"large, sparse networks." appears in one line of the listing below; retype that line and every later line exactly, stopping at the end, and nothing else.

-- Task input follows --

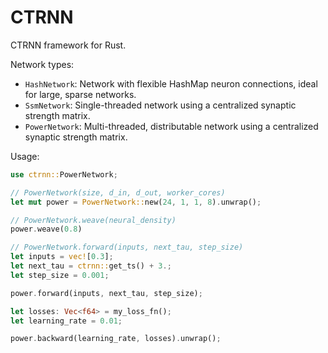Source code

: # CTRNN

CTRNN framework for Rust.

Network types:

 - `HashNetwork`: Network with flexible HashMap neuron connections, ideal for large, sparse networks.
 - `SsmNetwork`: Single-threaded network using a centralized synaptic strength matrix.
 - `PowerNetwork`: Multi-threaded, distributable network using a centralized synaptic strength matrix.

Usage:

```rust
use ctrnn::PowerNetwork;

// PowerNetwork(size, d_in, d_out, worker_cores)
let mut power = PowerNetwork::new(24, 1, 1, 8).unwrap();

// PowerNetwork.weave(neural_density)
power.weave(0.8)

// PowerNetwork.forward(inputs, next_tau, step_size)
let inputs = vec![0.3];
let next_tau = ctrnn::get_ts() + 3.;
let step_size = 0.001;

power.forward(inputs, next_tau, step_size);

let losses: Vec<f64> = my_loss_fn();
let learning_rate = 0.01;

power.backward(learning_rate, losses).unwrap();
```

-- Task input concluded --

(Finished task):
 - `HashNetwork`: Network with flexible HashMap neuron connections, ideal for large, sparse networks.
 - `SsmNetwork`: Single-threaded network using a centralized synaptic strength matrix.
 - `PowerNetwork`: Multi-threaded, distributable network using a centralized synaptic strength matrix.

Usage:

```rust
use ctrnn::PowerNetwork;

// PowerNetwork(size, d_in, d_out, worker_cores)
let mut power = PowerNetwork::new(24, 1, 1, 8).unwrap();

// PowerNetwork.weave(neural_density)
power.weave(0.8)

// PowerNetwork.forward(inputs, next_tau, step_size)
let inputs = vec![0.3];
let next_tau = ctrnn::get_ts() + 3.;
let step_size = 0.001;

power.forward(inputs, next_tau, step_size);

let losses: Vec<f64> = my_loss_fn();
let learning_rate = 0.01;

power.backward(learning_rate, losses).unwrap();
```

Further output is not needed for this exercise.